It is a sad truth that sometimes it takes a tragedy to raise our collective awareness. Last weekend, a toddler from Long Island was playing with another child and somehow got his neck tangled in a cord or chain from the window blinds, and died. Even more unfortunate, this is not an isolated incident. According to the Consumer Product Safety Commission, since 1990, 200 children have died after becoming tangled in these cords.
If you have infants or small children in your life-whether they live with you or just visit your home, please take a few minutes right now to look at what you have covering your windows.
Products made after 2001 have progressively become safer, and ideally, cordless products should be used in households with small children. Am not trolling for business here, but if your shades are not of this century, you’re probably due for replacements anyway, but I will address that in a future post.
More immediately, and perhaps more feasible are fixes you can do right now. Realize that a 5-foot long roll-up or Roman shade, when pulled all the way up, has about 7 feet of loose cord. Tucking that cord into the shade may be convenient but is not effective. You can forget to do it, and it can be easily dislodged.
For blind cords, a pair of cleats will keep cords tightly tethered and out of reach; I found them at Home Depot for $1.69 per pair. For continuous/looped cords, you can either cut the cord and install tassels on the ends, or installing a cord tensioner-a mechanism that attaches to the window frame, that keeps cord close to frame-check with the mfg of your blinds for availability/details.

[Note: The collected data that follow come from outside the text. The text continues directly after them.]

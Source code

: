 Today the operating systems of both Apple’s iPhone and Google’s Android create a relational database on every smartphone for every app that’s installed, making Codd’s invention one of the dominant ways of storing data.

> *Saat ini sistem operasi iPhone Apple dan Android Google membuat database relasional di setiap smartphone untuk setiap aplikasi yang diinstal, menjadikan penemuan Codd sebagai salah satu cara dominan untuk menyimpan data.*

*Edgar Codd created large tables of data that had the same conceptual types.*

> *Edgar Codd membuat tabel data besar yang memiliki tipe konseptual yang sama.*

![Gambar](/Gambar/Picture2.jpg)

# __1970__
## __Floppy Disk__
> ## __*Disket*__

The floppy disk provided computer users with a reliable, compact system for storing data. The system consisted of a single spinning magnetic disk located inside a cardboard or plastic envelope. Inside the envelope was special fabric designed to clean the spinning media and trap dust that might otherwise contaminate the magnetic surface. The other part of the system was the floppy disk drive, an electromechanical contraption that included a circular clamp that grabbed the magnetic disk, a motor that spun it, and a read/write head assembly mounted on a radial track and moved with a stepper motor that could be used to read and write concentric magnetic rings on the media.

Today’s post takes it title, and some of their safety tips from a program run by the Window Coverings Safety Council. They offer free retrofitting kits and safety information in both English and Spanish, http://www.windowcoverings.org . Just to see what they’re about, I ordered some of kits a few days back, but have n0t received them yet.
Please consider this info, both for your home, and to pass it on to anyone you know with children in their life-and thanks.